Member Moment: Emi Strati

Film Club

This week’s Member Moment features work by Emi Strati, who takes atmospheric photos of her surroundings. Scroll down to see her pictures and to read the interview!

PL: What got you interested in photography?

 

ES: I started taking photographs intuitively - it just made sense to me. Over time it became a way of paying close attention to the world: noticing light, structure, small emotional details. Now it feels like a visual diary of how I move through places and time.

PL:  What type of camera do you shoot with?

 
ES: Recently, I’ve been using a Nikon One Touch Zoom 90, but some of my best photos have been taken on my phone.

PL: When taking pictures, what are some objects or elements or feelings within a scene that inspire you to take a photo?

 

ES: I like to photograph moments that make me feel present and almost dissolved into what’s around me, as if I’m both the director of a movie and part of its atmosphere.

PL: What do you enjoy most about digital/film photography and what is challenging about it? 

 
ES: I struggled a lot with film at first because I didn’t really know what I was doing, and the cost of it kept me from experimenting too much. I started out with a slightly defective manual camera and went through another faulty point-and-shoot before finally finding a camera that worked for me, which ironically happens to be the cheapest one I’ve bought. What I enjoy the most about film is how much detail it captures compared to the digital photos I have taken throughout the years. Once the image it digitized you can zoom in without it turning into a textureless blur.

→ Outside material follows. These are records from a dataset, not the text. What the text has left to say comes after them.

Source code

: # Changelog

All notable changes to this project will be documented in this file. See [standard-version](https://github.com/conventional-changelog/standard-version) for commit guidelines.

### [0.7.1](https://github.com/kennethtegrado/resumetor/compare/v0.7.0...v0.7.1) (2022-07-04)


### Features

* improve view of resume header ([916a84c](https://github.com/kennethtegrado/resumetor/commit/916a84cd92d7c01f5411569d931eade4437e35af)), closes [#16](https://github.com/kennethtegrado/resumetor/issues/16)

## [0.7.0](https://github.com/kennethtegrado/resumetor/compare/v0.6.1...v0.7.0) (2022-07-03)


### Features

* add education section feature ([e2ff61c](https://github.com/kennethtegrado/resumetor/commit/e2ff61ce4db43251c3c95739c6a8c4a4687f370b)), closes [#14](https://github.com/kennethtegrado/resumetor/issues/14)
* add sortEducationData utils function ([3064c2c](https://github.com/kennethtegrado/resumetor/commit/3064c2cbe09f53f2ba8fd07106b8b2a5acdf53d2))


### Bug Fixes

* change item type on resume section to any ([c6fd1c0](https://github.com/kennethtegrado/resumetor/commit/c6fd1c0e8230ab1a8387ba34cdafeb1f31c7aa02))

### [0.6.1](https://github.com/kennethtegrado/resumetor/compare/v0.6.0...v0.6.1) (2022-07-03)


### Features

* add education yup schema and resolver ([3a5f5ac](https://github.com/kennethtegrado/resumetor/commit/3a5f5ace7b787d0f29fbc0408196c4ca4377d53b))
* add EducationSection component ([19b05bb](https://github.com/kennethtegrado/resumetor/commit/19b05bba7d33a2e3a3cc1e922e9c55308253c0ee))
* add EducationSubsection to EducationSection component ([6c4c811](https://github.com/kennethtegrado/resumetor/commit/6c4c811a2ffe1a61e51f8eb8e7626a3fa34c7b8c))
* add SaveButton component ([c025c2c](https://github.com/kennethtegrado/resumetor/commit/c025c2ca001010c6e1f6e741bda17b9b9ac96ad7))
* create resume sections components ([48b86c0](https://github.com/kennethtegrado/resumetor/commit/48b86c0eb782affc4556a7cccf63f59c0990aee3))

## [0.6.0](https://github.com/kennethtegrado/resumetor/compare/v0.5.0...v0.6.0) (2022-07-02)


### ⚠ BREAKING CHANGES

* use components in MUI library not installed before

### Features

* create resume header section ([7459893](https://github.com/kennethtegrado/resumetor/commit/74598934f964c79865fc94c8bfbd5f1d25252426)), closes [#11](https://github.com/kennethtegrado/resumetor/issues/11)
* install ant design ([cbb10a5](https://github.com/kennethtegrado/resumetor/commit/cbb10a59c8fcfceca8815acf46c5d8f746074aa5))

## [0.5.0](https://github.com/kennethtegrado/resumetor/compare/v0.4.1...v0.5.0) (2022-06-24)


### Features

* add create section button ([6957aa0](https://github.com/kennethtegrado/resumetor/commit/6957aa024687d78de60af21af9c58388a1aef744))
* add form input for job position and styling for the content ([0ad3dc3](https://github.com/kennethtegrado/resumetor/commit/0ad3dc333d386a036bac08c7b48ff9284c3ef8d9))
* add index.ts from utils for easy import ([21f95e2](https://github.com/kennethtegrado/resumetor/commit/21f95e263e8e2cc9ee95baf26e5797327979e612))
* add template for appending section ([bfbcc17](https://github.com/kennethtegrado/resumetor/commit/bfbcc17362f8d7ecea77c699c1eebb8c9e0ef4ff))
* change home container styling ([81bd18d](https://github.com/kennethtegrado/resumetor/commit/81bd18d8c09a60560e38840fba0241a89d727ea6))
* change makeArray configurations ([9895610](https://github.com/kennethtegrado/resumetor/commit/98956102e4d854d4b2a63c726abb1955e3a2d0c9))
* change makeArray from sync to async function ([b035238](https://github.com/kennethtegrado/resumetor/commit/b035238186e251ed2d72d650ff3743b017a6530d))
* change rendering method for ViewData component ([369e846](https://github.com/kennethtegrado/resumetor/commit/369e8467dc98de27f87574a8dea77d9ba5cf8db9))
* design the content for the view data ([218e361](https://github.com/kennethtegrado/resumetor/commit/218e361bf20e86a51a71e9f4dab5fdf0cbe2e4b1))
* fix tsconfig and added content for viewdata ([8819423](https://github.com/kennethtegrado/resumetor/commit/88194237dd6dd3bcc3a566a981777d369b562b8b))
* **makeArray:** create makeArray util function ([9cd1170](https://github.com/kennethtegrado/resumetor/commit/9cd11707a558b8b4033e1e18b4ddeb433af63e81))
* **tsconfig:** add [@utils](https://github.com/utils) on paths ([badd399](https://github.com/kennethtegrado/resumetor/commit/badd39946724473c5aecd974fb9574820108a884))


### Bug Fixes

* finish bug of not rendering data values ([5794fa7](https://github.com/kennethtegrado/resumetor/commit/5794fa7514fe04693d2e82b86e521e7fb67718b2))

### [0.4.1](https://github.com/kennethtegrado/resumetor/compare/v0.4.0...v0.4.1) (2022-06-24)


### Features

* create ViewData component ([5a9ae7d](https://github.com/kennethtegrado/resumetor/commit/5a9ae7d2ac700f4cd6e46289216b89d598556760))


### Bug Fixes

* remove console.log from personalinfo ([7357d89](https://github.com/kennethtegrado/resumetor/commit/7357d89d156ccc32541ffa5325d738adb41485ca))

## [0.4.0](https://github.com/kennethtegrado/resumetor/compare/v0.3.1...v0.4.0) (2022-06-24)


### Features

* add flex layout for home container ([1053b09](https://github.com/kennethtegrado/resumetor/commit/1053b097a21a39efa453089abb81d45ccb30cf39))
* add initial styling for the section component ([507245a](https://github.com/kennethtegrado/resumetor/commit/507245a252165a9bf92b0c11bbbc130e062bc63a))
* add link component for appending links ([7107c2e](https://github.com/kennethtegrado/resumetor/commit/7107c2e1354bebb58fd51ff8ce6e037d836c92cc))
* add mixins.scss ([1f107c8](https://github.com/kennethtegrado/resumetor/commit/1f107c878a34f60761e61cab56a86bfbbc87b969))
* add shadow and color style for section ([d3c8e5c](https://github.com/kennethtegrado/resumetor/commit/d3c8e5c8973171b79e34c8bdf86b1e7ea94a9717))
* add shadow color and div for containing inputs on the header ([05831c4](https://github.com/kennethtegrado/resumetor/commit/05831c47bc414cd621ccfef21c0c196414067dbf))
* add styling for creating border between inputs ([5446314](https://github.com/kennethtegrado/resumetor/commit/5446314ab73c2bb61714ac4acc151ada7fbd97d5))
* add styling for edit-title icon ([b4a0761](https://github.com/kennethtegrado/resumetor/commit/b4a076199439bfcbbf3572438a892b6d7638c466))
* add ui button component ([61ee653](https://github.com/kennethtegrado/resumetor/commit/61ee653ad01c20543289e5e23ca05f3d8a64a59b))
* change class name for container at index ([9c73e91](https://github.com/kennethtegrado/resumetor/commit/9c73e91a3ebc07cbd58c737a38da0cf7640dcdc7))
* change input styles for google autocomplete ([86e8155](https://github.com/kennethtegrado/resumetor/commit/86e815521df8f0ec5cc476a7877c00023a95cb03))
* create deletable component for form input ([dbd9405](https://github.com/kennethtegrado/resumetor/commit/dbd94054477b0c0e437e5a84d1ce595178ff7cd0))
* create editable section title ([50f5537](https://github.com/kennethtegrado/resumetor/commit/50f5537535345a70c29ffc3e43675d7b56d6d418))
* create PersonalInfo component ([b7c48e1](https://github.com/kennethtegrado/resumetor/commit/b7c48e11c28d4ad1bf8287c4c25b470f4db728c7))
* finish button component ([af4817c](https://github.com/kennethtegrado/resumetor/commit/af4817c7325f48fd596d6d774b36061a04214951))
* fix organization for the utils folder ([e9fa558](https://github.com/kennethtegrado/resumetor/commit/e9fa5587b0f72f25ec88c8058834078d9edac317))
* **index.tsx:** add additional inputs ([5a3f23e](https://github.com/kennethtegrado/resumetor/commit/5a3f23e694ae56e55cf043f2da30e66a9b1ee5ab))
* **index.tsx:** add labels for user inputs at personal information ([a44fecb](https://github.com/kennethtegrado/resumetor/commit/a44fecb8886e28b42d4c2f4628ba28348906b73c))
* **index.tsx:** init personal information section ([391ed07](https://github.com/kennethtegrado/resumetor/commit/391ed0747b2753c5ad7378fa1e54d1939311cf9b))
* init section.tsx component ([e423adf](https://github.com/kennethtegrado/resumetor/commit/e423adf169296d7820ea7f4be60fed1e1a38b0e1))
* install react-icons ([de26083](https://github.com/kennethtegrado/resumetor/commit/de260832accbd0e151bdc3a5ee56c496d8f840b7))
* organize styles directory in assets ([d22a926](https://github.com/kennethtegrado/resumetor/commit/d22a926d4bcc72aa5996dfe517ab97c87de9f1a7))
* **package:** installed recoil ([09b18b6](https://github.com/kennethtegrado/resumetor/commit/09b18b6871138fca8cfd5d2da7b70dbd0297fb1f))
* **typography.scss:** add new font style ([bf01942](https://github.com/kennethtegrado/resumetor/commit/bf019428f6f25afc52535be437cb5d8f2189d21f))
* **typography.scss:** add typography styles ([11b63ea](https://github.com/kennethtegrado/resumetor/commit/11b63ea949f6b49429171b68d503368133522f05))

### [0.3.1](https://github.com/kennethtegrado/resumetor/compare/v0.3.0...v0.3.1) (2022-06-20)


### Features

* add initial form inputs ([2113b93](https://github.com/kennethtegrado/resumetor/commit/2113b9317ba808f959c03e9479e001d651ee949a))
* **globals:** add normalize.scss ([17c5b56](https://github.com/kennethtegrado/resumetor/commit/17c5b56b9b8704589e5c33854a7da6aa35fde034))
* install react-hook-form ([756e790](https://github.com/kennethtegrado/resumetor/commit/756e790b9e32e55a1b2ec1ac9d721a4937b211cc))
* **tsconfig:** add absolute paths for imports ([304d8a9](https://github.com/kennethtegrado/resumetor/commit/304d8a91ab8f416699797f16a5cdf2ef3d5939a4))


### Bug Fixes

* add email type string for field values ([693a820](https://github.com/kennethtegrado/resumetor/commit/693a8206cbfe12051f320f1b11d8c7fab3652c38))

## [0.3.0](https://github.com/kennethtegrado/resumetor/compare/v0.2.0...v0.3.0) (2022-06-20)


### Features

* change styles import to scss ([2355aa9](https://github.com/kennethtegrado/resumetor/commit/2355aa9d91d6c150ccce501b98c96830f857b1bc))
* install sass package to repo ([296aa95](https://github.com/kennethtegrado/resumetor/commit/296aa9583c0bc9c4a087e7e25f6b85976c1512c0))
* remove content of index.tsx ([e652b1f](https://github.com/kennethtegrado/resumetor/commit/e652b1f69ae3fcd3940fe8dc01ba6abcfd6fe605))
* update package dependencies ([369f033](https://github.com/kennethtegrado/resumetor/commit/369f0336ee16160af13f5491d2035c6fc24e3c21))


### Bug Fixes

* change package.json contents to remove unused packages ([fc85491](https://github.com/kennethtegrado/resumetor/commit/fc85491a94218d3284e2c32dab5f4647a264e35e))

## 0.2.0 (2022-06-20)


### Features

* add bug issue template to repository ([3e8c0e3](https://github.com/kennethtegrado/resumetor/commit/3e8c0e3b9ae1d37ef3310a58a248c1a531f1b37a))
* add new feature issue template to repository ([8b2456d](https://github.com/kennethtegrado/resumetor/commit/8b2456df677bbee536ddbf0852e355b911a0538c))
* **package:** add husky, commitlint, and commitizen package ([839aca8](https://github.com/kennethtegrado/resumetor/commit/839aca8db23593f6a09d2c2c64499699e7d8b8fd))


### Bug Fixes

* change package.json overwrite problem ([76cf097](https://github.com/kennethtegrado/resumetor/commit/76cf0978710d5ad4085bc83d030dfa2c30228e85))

PL: Do you have any goals or ideas of how you want to grow this collection of photographs?

 
ES: I want to grow this collection in a more intentional and cohesive way. Since all the photographs are taken by me, they already share a certain mood and way of seeing, and I'd like to make that more distinct over time. When I feel the *need* to take a photo it's because the scene in front of me insists in its presence. The feeling I'm chasing is a kind of apotheosis, not by rising above nature or being lost in it, but by realizing that the viewer and the world are inseparable in the act of seeing. The relationship between beauty and the perceiver of beauty is non-dual, reciprocal, co-emergent.